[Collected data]
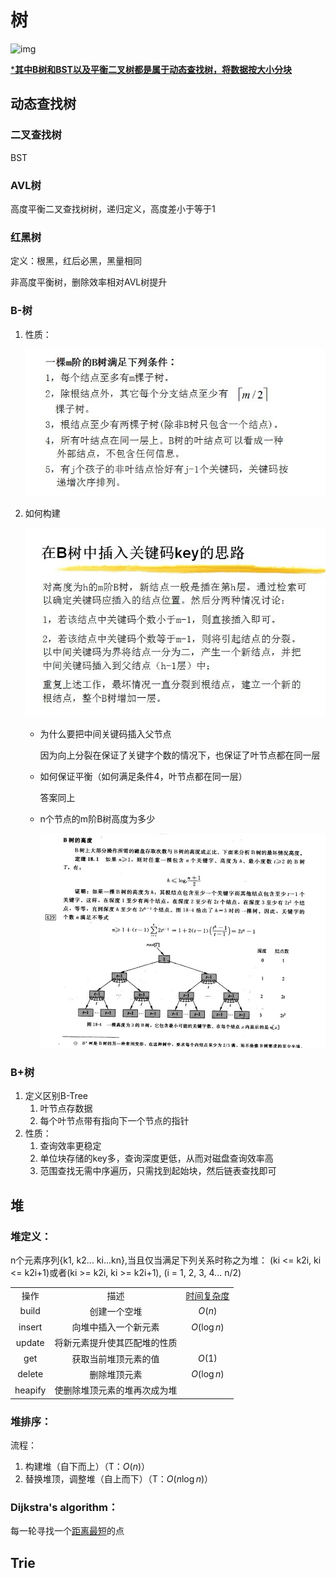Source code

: # 树

![img](/Users/zhangyi/proj-dev/knowledge-review/images/algorithm/tree-01.png)



<u>***其中B树和BST以及平衡二叉树都是属于动态查找树，将数据按大小分块**</u>



## 动态查找树

### 二叉查找树

BST

### AVL树

高度平衡二叉查找树树，递归定义，高度差小于等于1

### 红黑树

定义：根黑，红后必黑，黑量相同

非高度平衡树，删除效率相对AVL树提升

### B-树

1. 性质：

   ![0_1324205685teT7](../../images/algorithm/b-tree-01.gif)

2. 如何构建

   ![0_1324206104Z6fI](../../images/algorithm/b-tree-02.gif)

   - 为什么要把中间关键码插入父节点

     因为向上分裂在保证了关键字个数的情况下，也保证了叶节点都在同一层

   - 如何保证平衡（如何满足条件4，叶节点都在同一层）

     答案同上

   - n个节点的m阶B树高度为多少

     ![1348727095_3238](../../images/algorithm/b-tree-03.jpg)

### B+树

1. 定义区别B-Tree
   1. 叶节点存数据
   2. 每个叶节点带有指向下一个节点的指针
2. 性质：
   1. 查询效率更稳定
   2. 单位块存储的key多，查询深度更低，从而对磁盘查询效率高
   3. 范围查找无需中序遍历，只需找到起始块，然后链表查找即可







## 堆

### 堆定义：

n个元素序列{k1, k2... ki...kn},当且仅当满足下列关系时称之为堆：
(ki <= k2i, ki <= k2i+1)或者(ki >= k2i, ki >= k2i+1), (i = 1, 2, 3, 4... n/2)

|         |                              |                                                        |
| :-----: | :--------------------------: | :----------------------------------------------------: |
|  操作   |             描述             | [时间复杂度](https://zh.wikipedia.org/wiki/时间复杂度) |
|  build  |         创建一个空堆         |                         $O(n)$                         |
| insert  |     向堆中插入一个新元素     |                      $O(\log n)$                       |
| update  | 将新元素提升使其匹配堆的性质 |                                                        |
|   get   |     获取当前堆顶元素的值     |                         $O(1)$                         |
| delete  |         删除堆顶元素         |                      $O(\log n)$                       |
| heapify | 使删除堆顶元素的堆再次成为堆 |                                                        |

### 堆排序：

流程：

1. 构建堆（自下而上）（T：$O(n)$）
2. 替换堆顶，调整堆（自上而下）（T：$O(n\log n)$）



### Dijkstra's algorithm：

每一轮寻找一个<u>距离最短</u>的点



## Trie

**ASSIGNMENT:** From the line that contains "3. 范围查找无需中序遍历，只需找到起始块，然后链表查找即可" through the end of the records above, print every line exactly and nothing else.

**RESPONSE TO THE TASK:**
   3. 范围查找无需中序遍历，只需找到起始块，然后链表查找即可







## 堆

### 堆定义：

n个元素序列{k1, k2... ki...kn},当且仅当满足下列关系时称之为堆：
(ki <= k2i, ki <= k2i+1)或者(ki >= k2i, ki >= k2i+1), (i = 1, 2, 3, 4... n/2)

|         |                              |                                                        |
| :-----: | :--------------------------: | :----------------------------------------------------: |
|  操作   |             描述             | [时间复杂度](https://zh.wikipedia.org/wiki/时间复杂度) |
|  build  |         创建一个空堆         |                         $O(n)$                         |
| insert  |     向堆中插入一个新元素     |                      $O(\log n)$                       |
| update  | 将新元素提升使其匹配堆的性质 |                                                        |
|   get   |     获取当前堆顶元素的值     |                         $O(1)$                         |
| delete  |         删除堆顶元素         |                      $O(\log n)$                       |
| heapify | 使删除堆顶元素的堆再次成为堆 |                                                        |

### 堆排序：

流程：

1. 构建堆（自下而上）（T：$O(n)$）
2. 替换堆顶，调整堆（自上而下）（T：$O(n\log n)$）



### Dijkstra's algorithm：

每一轮寻找一个<u>距离最短</u>的点



## Trie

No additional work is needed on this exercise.